La taxonomie verte à la mode Allemande ou comment définir ce qui est « vert » et ce qui ne l’est pas.

On a il y a quelques jours présenté notre étonnement de lire les conclusions intermédiaires de la Commission Européenne sur la taxonomie verte, c’est à dire la définition des projets dans l’énergie qui peuvent bénéficier de financements européens.

Et au regard de l’ambition majeure affichée par la Commission sur la neutralité carbone pour 2050, on s’est dit très simplement que plus les projets sont émetteurs de gaz à effet de serre (GES) moins ils seront aidés et à l’inverse les projets peu émetteurs en GES seront largement aidés.

Or, patatras, c’est comme quand on recevait les notes d’un DS (Devoir Surveillé 😉 ), parfois, on ne comprenait pas du tout la notation. On était sûr d’avoir compris et réussi et en fait on se retrouvait fortement sanctionné.

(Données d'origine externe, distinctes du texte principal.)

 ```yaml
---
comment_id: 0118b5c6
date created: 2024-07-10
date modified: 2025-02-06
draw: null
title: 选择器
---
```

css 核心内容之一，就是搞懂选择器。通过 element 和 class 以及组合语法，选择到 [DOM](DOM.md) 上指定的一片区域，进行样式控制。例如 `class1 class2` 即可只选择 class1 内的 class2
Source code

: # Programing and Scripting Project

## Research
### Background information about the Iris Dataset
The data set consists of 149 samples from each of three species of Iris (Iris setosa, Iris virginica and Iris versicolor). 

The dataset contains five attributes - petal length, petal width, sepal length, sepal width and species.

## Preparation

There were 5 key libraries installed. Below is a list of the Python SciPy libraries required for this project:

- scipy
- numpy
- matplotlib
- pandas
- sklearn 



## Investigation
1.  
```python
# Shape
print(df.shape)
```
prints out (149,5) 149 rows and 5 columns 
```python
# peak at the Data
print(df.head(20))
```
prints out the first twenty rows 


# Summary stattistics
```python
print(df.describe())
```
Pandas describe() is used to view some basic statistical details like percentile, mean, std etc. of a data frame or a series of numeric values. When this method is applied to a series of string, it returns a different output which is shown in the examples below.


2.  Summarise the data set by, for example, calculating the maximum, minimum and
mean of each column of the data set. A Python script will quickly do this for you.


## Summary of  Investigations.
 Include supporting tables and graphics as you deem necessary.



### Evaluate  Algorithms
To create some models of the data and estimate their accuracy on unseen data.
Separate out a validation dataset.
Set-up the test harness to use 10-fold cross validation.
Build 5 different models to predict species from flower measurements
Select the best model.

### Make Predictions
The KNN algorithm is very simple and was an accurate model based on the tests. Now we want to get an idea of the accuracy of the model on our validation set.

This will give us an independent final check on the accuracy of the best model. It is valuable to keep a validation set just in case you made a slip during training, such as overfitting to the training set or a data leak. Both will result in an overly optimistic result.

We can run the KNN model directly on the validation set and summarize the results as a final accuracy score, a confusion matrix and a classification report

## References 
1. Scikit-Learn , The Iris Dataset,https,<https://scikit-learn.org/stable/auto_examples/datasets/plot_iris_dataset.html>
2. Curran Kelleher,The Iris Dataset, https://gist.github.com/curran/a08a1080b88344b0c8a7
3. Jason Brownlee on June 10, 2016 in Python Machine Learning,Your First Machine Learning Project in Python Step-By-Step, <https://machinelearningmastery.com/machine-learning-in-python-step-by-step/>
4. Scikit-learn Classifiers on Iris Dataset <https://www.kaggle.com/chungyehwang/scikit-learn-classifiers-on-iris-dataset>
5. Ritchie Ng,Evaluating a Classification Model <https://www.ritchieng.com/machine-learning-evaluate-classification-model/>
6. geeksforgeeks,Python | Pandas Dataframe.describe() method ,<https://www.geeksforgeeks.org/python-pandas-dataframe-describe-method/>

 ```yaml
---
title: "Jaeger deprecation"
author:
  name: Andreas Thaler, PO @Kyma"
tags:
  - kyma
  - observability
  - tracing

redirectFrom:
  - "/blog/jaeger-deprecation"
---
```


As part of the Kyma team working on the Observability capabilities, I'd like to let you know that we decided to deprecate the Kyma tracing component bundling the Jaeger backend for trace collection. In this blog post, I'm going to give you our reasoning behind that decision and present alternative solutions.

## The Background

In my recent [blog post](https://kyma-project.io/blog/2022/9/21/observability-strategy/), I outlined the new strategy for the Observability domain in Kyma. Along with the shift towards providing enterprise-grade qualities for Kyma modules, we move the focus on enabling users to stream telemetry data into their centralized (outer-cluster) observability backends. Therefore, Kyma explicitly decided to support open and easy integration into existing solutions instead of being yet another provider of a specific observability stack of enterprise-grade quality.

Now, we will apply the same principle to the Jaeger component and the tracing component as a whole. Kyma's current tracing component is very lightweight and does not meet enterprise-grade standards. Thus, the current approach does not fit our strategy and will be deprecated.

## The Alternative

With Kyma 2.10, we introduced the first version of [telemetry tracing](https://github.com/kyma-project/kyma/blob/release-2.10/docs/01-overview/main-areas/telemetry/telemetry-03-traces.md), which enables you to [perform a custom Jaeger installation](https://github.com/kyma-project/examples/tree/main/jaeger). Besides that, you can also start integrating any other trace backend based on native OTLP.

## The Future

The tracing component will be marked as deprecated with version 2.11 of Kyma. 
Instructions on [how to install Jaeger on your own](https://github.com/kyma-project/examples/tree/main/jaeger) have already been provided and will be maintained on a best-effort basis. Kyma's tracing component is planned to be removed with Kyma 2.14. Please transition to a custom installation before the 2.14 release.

Là, c’est en gros pareil, on pensait que les sources d’énergie émettrices de GES devaient être exclues du Green Deal Project et de ses financements et qu’à l’inverse, les technologies très peu émettrices de CO2 pouvaient être aidées financièrement.

Mais comme nous l’écrivions, le gaz est perçu comme meilleur contributeur dans la lutte contre le réchauffement climatique que le nucléaire. Et on peut lire toutes les études documentées, scientifiques, sérieuses, cela n’est pas le cas, le gaz même s’il est plus performant du point de vue de l’environnement que les produits pétroliers ou charbonnés, il n’en est pas moins très contributeur du dérèglement climatique.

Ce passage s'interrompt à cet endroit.